- Assignment:
Some of the lines below need repeating. Reproduce exactly those between the lines holding "I've left the" and "## Building", inclusive.

- Material for the task:
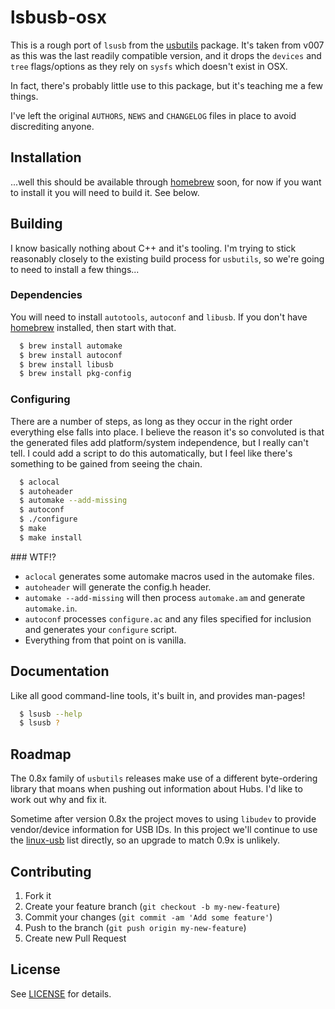 # lsbusb-osx

This is a rough port of `lsusb` from the [usbutils](https://github.com/gregkh/usbutils) package.  It's taken from v007 as this was the last readily compatible version, and it drops the `devices` and `tree` flags/options as they rely on `sysfs` which doesn't exist in OSX.

In fact, there's probably little use to this package, but it's teaching me a few things.

I've left the original `AUTHORS`, `NEWS` and `CHANGELOG` files in place to avoid discrediting anyone.

## Installation

...well this should be available through [homebrew](http://brew.sh/) soon, for now if you want to install it you will need to build it.  See below.


## Building

I know basically nothing about C++ and it's tooling.  I'm trying to stick reasonably closely to the existing build process for `usbutils`, so we're going to need to install a few things...

### Dependencies

You will need to install `autotools`, `autoconf` and `libusb`.  If you don't have [homebrew](http://brew.sh/) installed, then start with that.

```bash
  $ brew install automake
  $ brew install autoconf
  $ brew install libusb
  $ brew install pkg-config
```

### Configuring

There are a number of steps, as long as they occur in the right order everything else falls into place.  I believe the reason it's so convoluted is that the generated files add platform/system independence, but I really can't tell.  I could add a script to do this automatically, but I feel like there's something to be gained from seeing the chain.

```bash
  $ aclocal
  $ autoheader
  $ automake --add-missing
  $ autoconf
  $ ./configure
  $ make
  $ make install
```

### WTF!?

- `aclocal` generates some automake macros used in the automake files.
- `autoheader` will generate the config.h header.
- `automake --add-missing` will then process `automake.am` and generate `automake.in`.
- `autoconf` processes `configure.ac` and any files specified for inclusion and generates your `configure` script.
- Everything from that point on is vanilla.


## Documentation

Like all good command-line tools, it's built in, and provides man-pages!

```bash
  $ lsusb --help
  $ lsusb ?
```

## Roadmap

The 0.8x family of `usbutils` releases make use of a different byte-ordering library that moans when pushing out information about Hubs.  I'd like to work out why and fix it.

Sometime after version 0.8x the project moves to using `libudev` to provide vendor/device information for USB IDs.  In this project we'll continue to use the [linux-usb](http://www.linux-usb.org/usb.ids) list directly, so an upgrade to match 0.9x is unlikely.

## Contributing

1. Fork it
2. Create your feature branch (`git checkout -b my-new-feature`)
3. Commit your changes (`git commit -am 'Add some feature'`)
4. Push to the branch (`git push origin my-new-feature`)
5. Create new Pull Request

## License

See [LICENSE][] for details.

[license]: LICENSE.md
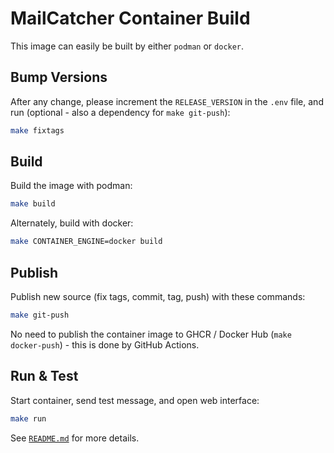 # MailCatcher Container Build

This image can easily be built by either `podman` or `docker`.

## Bump Versions

After any change, please increment the `RELEASE_VERSION` in the `.env` file,
and run (optional - also a dependency for `make git-push`):

```sh
make fixtags
```

## Build

Build the image with podman:

```sh
make build
```

Alternately, build with docker:

```sh
make CONTAINER_ENGINE=docker build
```

## Publish

Publish new source (fix tags, commit, tag, push) with these commands:

```sh
make git-push
```

No need to publish the container image to GHCR / Docker Hub
(`make docker-push`) - this is done by GitHub Actions.

## Run & Test

Start container, send test message, and open web interface:

```sh
make run
```

See [`README.md`](README.md) for more details.
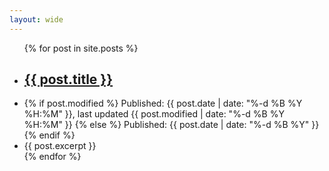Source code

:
 ```yaml
---
layout: wide
---
```



<ul>
    {% for post in site.posts %}
        <li class="row">
            <h2><a href="{{ post.permalink }}" title="{{ post.description }}">{{ post.title }}</a></h2>
        </li>
        <li class="row">
            {% if post.modified %}
                <span>Published: {{ post.date | date: "%-d %B %Y %H:%M" }}, last updated {{ post.modified | date: "%-d %B %Y %H:%M" }}</span> 
            {% else %}
                <span>Published: {{ post.date | date: "%-d %B %Y" }}</span>
            {% endif %}
        </li>
        <li class="row">
            <span>{{ post.excerpt }}</span>
        </li>
    {% endfor %}
</ul>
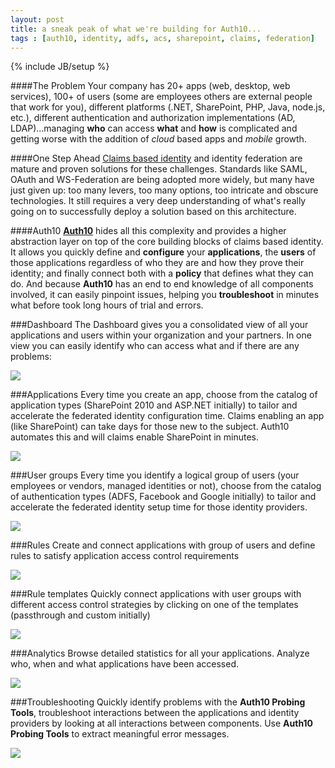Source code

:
 ```yaml
---
layout: post
title: a sneak peak of what we're building for Auth10...
tags : [auth10, identity, adfs, acs, sharepoint, claims, federation]
---
```

{% include JB/setup %}

####The Problem
Your company has 20+ apps (web, desktop, web services), 100+ of users (some are employees others are external people that work for you), different platforms (.NET, SharePoint, PHP, Java, node.js, etc.), different authentication and authorization implementations (AD, LDAP)...managing __who__ can access __what__ and __how__ is complicated and getting worse with the addition of *cloud* based apps and *mobile* growth.

####One Step Ahead
[Claims based identity](http://msdn.microsoft.com/en-us/library/ff423674.aspx) and identity federation are mature and proven solutions for these challenges. Standards like SAML, OAuth and WS-Federation are being adopted more widely, but many have just given up: too many levers, too many options, too intricate and obscure technologies. It still requires a very deep understanding of what's really going on to successfully deploy a solution based on this architecture.

####Auth10
[__Auth10__](http://auth10.com) hides all this complexity and provides a higher abstraction layer on top of the core building blocks of claims based identity. It allows you quickly define and __configure__ your __applications__, the __users__ of those applications regardless of who they are and how they prove their identity; and finally connect both with a __policy__ that defines what they can do. And because __Auth10__ has an end to end knowledge of all components involved, it can easily pinpoint issues, helping you __troubleshoot__ in minutes what before took long hours of trial and errors.

<!-- end preview -->

###Dashboard
The Dashboard gives you a consolidated view of all your applications and users within your organization and your partners. In one view you can easily identify who can access what and if there are any problems:

![](http://markdownr.blob.core.windows.net/images/6956447565.png)

###Applications
Every time you create an app, choose from the catalog of application types (SharePoint 2010 and ASP.NET initially) to tailor and accelerate the federated identity configuration time. Claims enabling an app (like SharePoint) can take days for those new to the subject. Auth10 automates this and will claims enable SharePoint in minutes.

![](http://markdownr.blob.core.windows.net/images/6179843389.png)

###User groups
Every time you identify a logical group of users (your employees or vendors, managed identities or not), choose from the catalog of authentication types (ADFS, Facebook and Google initially) to tailor and accelerate the federated identity setup time for those identity providers.

![](http://markdownr.blob.core.windows.net/images/5011326206.png)

###Rules
Create and connect applications with group of users and define rules to satisfy application access control requirements

![](http://markdownr.blob.core.windows.net/images/6749064028.png)

###Rule templates
Quickly connect applications with user groups with different access control strategies by clicking on one of the templates (passthrough and custom initially)

![](http://markdownr.blob.core.windows.net/images/3939488281.png)

###Analytics
Browse detailed statistics for all your applications. Analyze who, when and what applications have been accessed.

![](http://markdownr.blob.core.windows.net/images/6729874989.png)

###Troubleshooting
Quickly identify problems with the __Auth10 Probing Tools__, troubleshoot interactions between the applications and identity providers by looking at all interactions between components. Use __Auth10 Probing Tools__ to extract meaningful error messages.

![](http://markdownr.blob.core.windows.net/images/837964497.png)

- Result for this task:
I've left the original `AUTHORS`, `NEWS` and `CHANGELOG` files in place to avoid discrediting anyone.

## Installation

...well this should be available through [homebrew](http://brew.sh/) soon, for now if you want to install it you will need to build it.  See below.


## Building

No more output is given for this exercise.